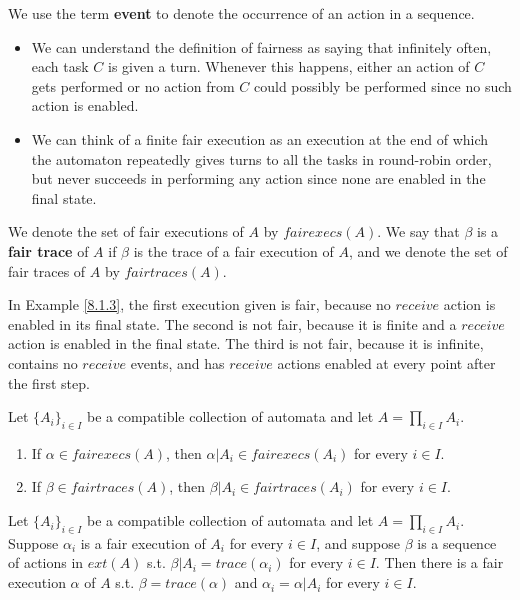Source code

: \documentclass[11pt]{article}
\begin{document}
We use the term \textbf{event} to denote the occurrence of an action in a sequence.

\begin{itemize}
\item We can understand the definition of fairness as saying that infinitely often, each task \(C\) is
given a turn. Whenever this happens, either an action of \(C\) gets performed or no action from
\(C\) could possibly be performed since no such action is enabled.
\item We can think of a finite fair execution as an execution at the end of which the automaton
repeatedly gives turns to all the tasks in round-robin order, but never succeeds in performing any
action since none are enabled in the final state. \label{P1}
\end{itemize}

We denote the set of fair executions of \(A\) by \(fairexecs(A)\). We say that \(\beta\) is a \textbf{fair
trace} of \(A\) if \(\beta\) is the trace of a fair execution of \(A\), and we denote the set of fair
traces of \(A\) by \(fairtraces(A)\).

\begin{examplle}[Fairness]
In Example \ref{8.1.3}, the first execution given is fair, because no \(receive\) action is enabled in
its final state. The second is not fair, because it is finite and a \(receive\) action is enabled in
the final state. The third is not fair, because it is infinite, contains no \(receive\) events, and
has \(receive\) actions enabled at every point after the first step.
\end{examplle}

\begin{theorem}[]
Let \(\{A_i\}_{i\in I}\) be a compatible collection of automata and let \(A=\prod_{i\in I}A_i\).
\begin{enumerate}
\item If \(\alpha\in fairexecs(A)\), then \(\alpha|A_i\in fairexecs(A_i)\) for every \(i\in I\).
\item If \(\beta\in fairtraces(A)\), then \(\beta|A_i\in fairtraces(A_i)\) for every \(i\in I\).
\end{enumerate}
\end{theorem}

\begin{theorem}[]
Let \(\{A_i\}_{i\in I}\) be a compatible collection of automata and let \(A=\prod_{i\in I}A_i\).
Suppose \(\alpha_i\) is a fair execution of \(A_i\) for every \(i\in I\), and suppose \(\beta\) is a
sequence of actions in \(ext(A)\) s.t. \(\beta|A_i=trace(\alpha_i)\) for every \(i\in I\). Then there
is a fair execution \(\alpha\) of \(A\) s.t. \(\beta=trace(\alpha)\) and \(\alpha_i=\alpha|A_i\) for
every \(i\in I\).
\end{theorem}
\end{document}
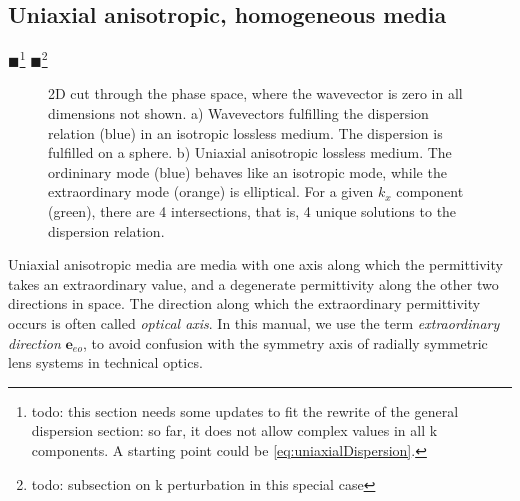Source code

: \documentclass[12pt,a4paper,twoside,openright,BCOR10mm,headsepline,titlepage,abstracton,chapterprefix,final]{scrreprt}
\newcommand\Vector[1]{{\mathbf{#1}}}
\newcommand\wavenumber{k}
\newcommand{\remark}[1]{{\color{red}$\blacksquare$}\footnote{{\color{red}#1}}}
\begin{document}
\subsection{Uniaxial anisotropic, homogeneous media}
\remark{todo: this section needs some updates to fit the rewrite of the general dispersion section: so far, it does not allow complex values in all k components. A starting point could be \ref{eq:uniaxialDispersion}.}
\remark{todo: subsection on k perturbation in this special case}
\begin{figure}
  \centering
  \caption{2D cut through the phase space,
           where the wavevector is zero in all dimensions not shown.
           a) Wavevectors fulfilling the dispersion relation (blue) in an isotropic lossless medium. The dispersion is fulfilled on a sphere.
           b) Uniaxial anisotropic lossless medium. 
              The ordininary mode (blue) behaves like an isotropic mode, 
              while the extraordinary mode (orange) is elliptical.
              For a given $\wavenumber_x$ component (green),
              there are 4 intersections, that is, 4 unique solutions to the dispersion relation.}
  \label{fig:disperion_isotropic_and_uniaxial}
\end{figure}
Uniaxial anisotropic media are media with one axis along which the permittivity takes an extraordinary value, 
and a degenerate permittivity along the other two directions in space.
The direction along which the extraordinary permittivity occurs is often called \emph{optical axis}. 
In this manual, we use the term \emph{extraordinary direction} $\Vector{e}_{eo}$, to avoid confusion with the symmetry axis of radially symmetric lens systems in technical optics.
\end{document}
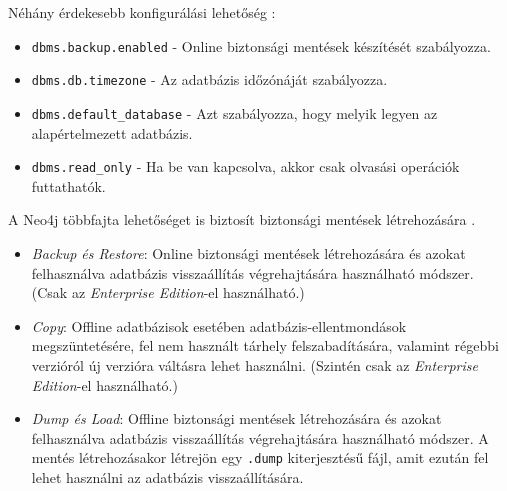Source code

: Néhány érdekesebb konfigurálási lehetőség \cite{neo4j-config-settings}:
\begin{itemize}
    \item \texttt{dbms.backup.enabled} - Online biztonsági mentések készítését szabályozza.
    \item \texttt{dbms.db.timezone} - Az adatbázis időzónáját szabályozza.
    \item \texttt{dbms.default\_database} - Azt szabályozza, hogy melyik legyen az alapértelmezett adatbázis.
    \item \texttt{dbms.read\_only} - Ha be van kapcsolva, akkor csak olvasási operációk futtathatók.
\end{itemize}


A Neo4j többfajta lehetőséget is biztosít biztonsági mentések létrehozására \cite{neo4j-backup}.

\begin{itemize}
    \item \textit{Backup és Restore}: Online biztonsági mentések létrehozására és azokat felhasználva adatbázis visszaállítás végrehajtására használható módszer. (Csak az \textit{Enterprise Edition}-el használható.)
    \item \textit{Copy}: Offline adatbázisok esetében adatbázis-ellentmondások megszüntetésére, fel nem használt tárhely felszabadítására, valamint régebbi verzióról új verzióra váltásra lehet használni. (Szintén csak az \textit{Enterprise Edition}-el használható.)
    \item \textit{Dump és Load}: Offline biztonsági mentések létrehozására és azokat felhasználva adatbázis visszaállítás végrehajtására használható módszer. A mentés létrehozásakor létrejön egy \texttt{.dump} kiterjesztésű fájl, amit ezután fel lehet használni az adatbázis visszaállítására.
\end{itemize}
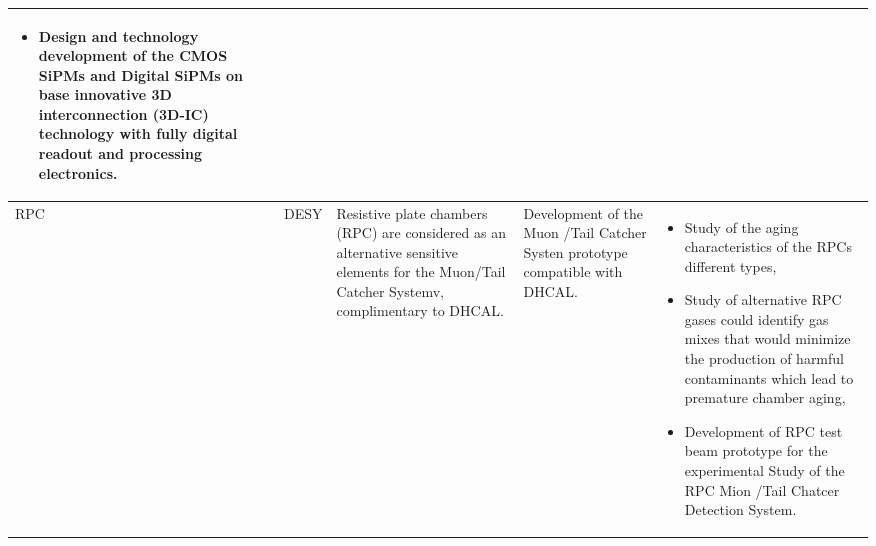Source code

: \begin{landscape}
\begin{adjustbox}{max width=1.1\textwidth,totalheight=1\textheight}
\begin{tabularx}{1.6\textheight}{llXXX}
\begin{itemize}
\item Design and technology development of the CMOS SiPMs and Digital SiPMs on base innovative 3D interconnection (3D-IC) technology with fully digital readout and processing electronics.
\end{itemize}
 \\
    \midrule
        RPC &
        DESY &
        Resistive plate chambers (RPC) are considered as an alternative sensitive elements for the Muon/Tail Catcher Systemv, complimentary to DHCAL.&
        Development of the Muon /Tail Catcher Systen prototype compatible with DHCAL. &
        \begin{itemize}
        \item Study of the aging characteristics of the RPCs different types,
        \item Study of alternative RPC gases could identify gas mixes that would minimize the production of harmful contaminants which lead to premature chamber aging,
        \item Development of RPC test beam prototype for the experimental Study of the RPC Mion /Tail Chatcer Detection System.
        \end{itemize}
        \\
    \bottomrule
\end{tabularx}
\end{adjustbox}
\end{landscape}
\restoregeometry
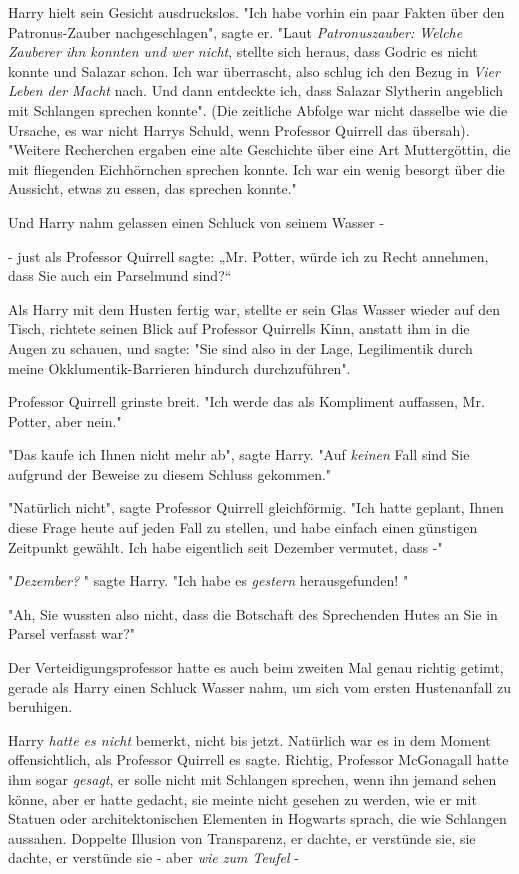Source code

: {Harry hielt sein Gesicht ausdruckslos. "Ich habe vorhin ein paar Fakten über den Patronus-Zauber nachgeschlagen", sagte er. "Laut \emph{Patronuszauber: Welche Zauberer ihn konnten und wer nicht}, stellte sich heraus, dass Godric es nicht konnte und Salazar schon. Ich war überrascht, also schlug ich den Bezug in \emph{Vier Leben der Macht} nach. Und dann entdeckte ich, dass Salazar Slytherin angeblich mit Schlangen sprechen konnte". (Die zeitliche Abfolge war nicht dasselbe wie die Ursache, es war nicht Harrys Schuld, wenn Professor Quirrell das übersah). "Weitere Recherchen ergaben eine alte Geschichte über eine Art Muttergöttin, die mit fliegenden Eichhörnchen sprechen konnte. Ich war ein wenig besorgt über die Aussicht, etwas zu essen, das sprechen konnte."

Und Harry nahm gelassen einen Schluck von seinem Wasser -

- just als Professor Quirrell sagte: „Mr. Potter, würde ich zu Recht annehmen, dass Sie auch ein Parselmund sind?“

Als Harry mit dem Husten fertig war, stellte er sein Glas Wasser wieder auf den Tisch, richtete seinen Blick auf Professor Quirrells Kinn, anstatt ihm in die Augen zu schauen, und sagte: "Sie sind also in der Lage, Legilimentik durch meine Okklumentik-Barrieren hindurch durchzuführen".

Professor Quirrell grinste breit. "Ich werde das als Kompliment auffassen, Mr. Potter, aber nein."

"Das kaufe ich Ihnen nicht mehr ab", sagte Harry. "Auf \emph{keinen} Fall sind Sie aufgrund der Beweise zu diesem Schluss gekommen."

"Natürlich nicht", sagte Professor Quirrell gleichförmig. "Ich hatte geplant, Ihnen diese Frage heute auf jeden Fall zu stellen, und habe einfach einen günstigen Zeitpunkt gewählt. Ich habe eigentlich seit Dezember vermutet, dass -"

"\emph{Dezember?} " sagte Harry. "Ich habe es \emph{gestern} herausgefunden! "

"Ah, Sie wussten also nicht, dass die Botschaft des Sprechenden Hutes an Sie in Parsel verfasst war?"

Der Verteidigungsprofessor hatte es auch beim zweiten Mal genau richtig getimt, gerade als Harry einen Schluck Wasser nahm, um sich vom ersten Hustenanfall zu beruhigen.

Harry \emph{hatte es nicht} bemerkt, nicht bis jetzt. Natürlich war es in dem Moment offensichtlich, als Professor Quirrell es sagte. Richtig, Professor McGonagall hatte ihm sogar \emph{gesagt}, er solle nicht mit Schlangen sprechen, wenn ihn jemand sehen könne, aber er hatte gedacht, sie meinte nicht gesehen zu werden, wie er mit Statuen oder architektonischen Elementen in Hogwarts sprach, die wie Schlangen aussahen. Doppelte Illusion von Transparenz, er dachte, er verstünde sie, sie dachte, er verstünde sie - aber \emph{wie zum Teufel} -

}
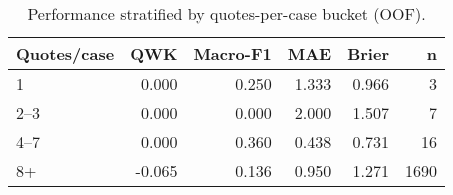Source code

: \begin{table}
\caption{Performance stratified by quotes-per-case bucket (OOF).}
\label{tab:robustness-qpc}
\begin{tabular}{lrrrrr}
\toprule
Quotes/case & QWK & Macro-F1 & MAE & Brier & n \\
\midrule
1 & 0.000 & 0.250 & 1.333 & 0.966 & 3 \\
2–3 & 0.000 & 0.000 & 2.000 & 1.507 & 7 \\
4–7 & 0.000 & 0.360 & 0.438 & 0.731 & 16 \\
8+ & -0.065 & 0.136 & 0.950 & 1.271 & 1690 \\
\bottomrule
\end{tabular}
\end{table}
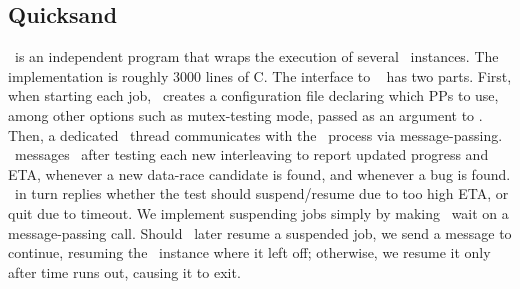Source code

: \subsection{Quicksand}

\quicksand~is an independent program that wraps the execution of several \landslide~instances.
The implementation is roughly 3000 lines of C.
The interface to \landslide~ has two parts. %
First, when starting each job, \quicksand~creates a configuration file declaring which PPs to use,
among other options such as mutex-testing mode,
passed as an argument to \landslide.
Then, a dedicated \quicksand~thread communicates with the \landslide~process via message-passing. %
\landslide~messages \quicksand~after testing each new interleaving to report updated progress and ETA,
whenever a new data-race candidate is found, and whenever a bug is found.
\quicksand~in turn replies whether the test should suspend/resume due to too high ETA, or quit due to timeout.
We implement suspending jobs simply by making \landslide~wait on a message-passing call.
Should \quicksand~later resume a suspended job, we send a message to continue,
resuming the \landslide~instance where it left off;
otherwise, we resume it only after time runs out, causing it to exit.


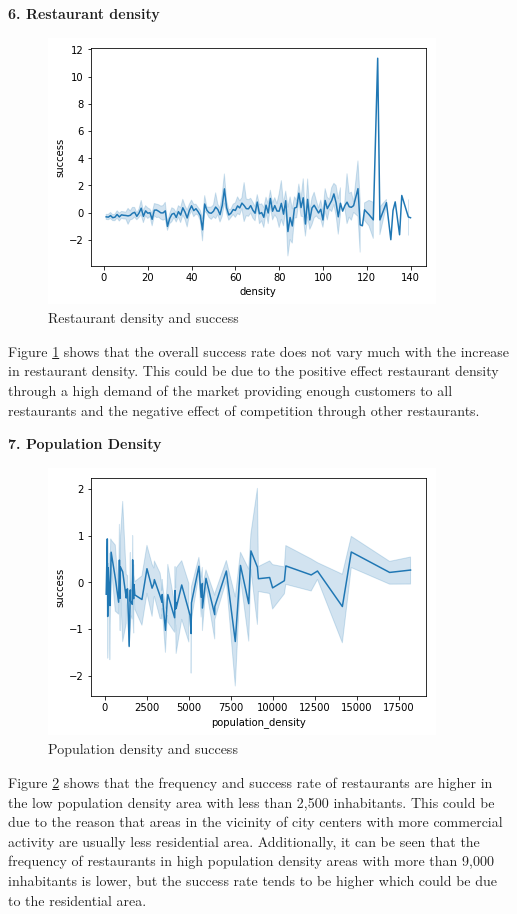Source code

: \documentclass[a4paper, 11pt, oneside]{Thesis}  %
\begin{document}
\textbf{6.	Restaurant density}
 
\begin{figure}[h]
\includegraphics[scale=0.7]{Figures/Exploratory/lineplot_restaurant_densities.png}
\centering
\caption{Restaurant density and success}
\label{fig:lineplot_restaurant_densities}
\end{figure}

Figure \ref{fig:lineplot_restaurant_densities} shows that the overall success rate does not vary much with the increase in restaurant density. This could be due to the positive effect restaurant density through a high demand of the market providing enough customers to all restaurants and the negative effect of competition through other restaurants.

\textbf{7.	Population Density}
 
\begin{figure}[h]
\includegraphics[scale=0.7]{Figures/Exploratory/lineplot_population_density.png}
\centering
\caption{Population density and success}
\label{fig:lineplot_population_density}
\end{figure}

Figure \ref{fig:lineplot_population_density} shows that the frequency and success rate of restaurants are higher in the low population density area with less than 2,500 inhabitants. This could be due to the reason that areas in the vicinity of city centers with more commercial activity are usually less residential area. Additionally, it can be seen that the frequency of restaurants in high population density areas with more than 9,000 inhabitants is lower, but the success rate tends to be higher which could be due to the residential area.
\end{document}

### What is expected
Copy all lines from the material that hold "felhasználva".

### Result for this task
    \item \textit{Backup és Restore}: Online biztonsági mentések létrehozására és azokat felhasználva adatbázis visszaállítás végrehajtására használható módszer. (Csak az \textit{Enterprise Edition}-el használható.)
    \item \textit{Dump és Load}: Offline biztonsági mentések létrehozására és azokat felhasználva adatbázis visszaállítás végrehajtására használható módszer. A mentés létrehozásakor létrejön egy \texttt{.dump} kiterjesztésű fájl, amit ezután fel lehet használni az adatbázis visszaállítására.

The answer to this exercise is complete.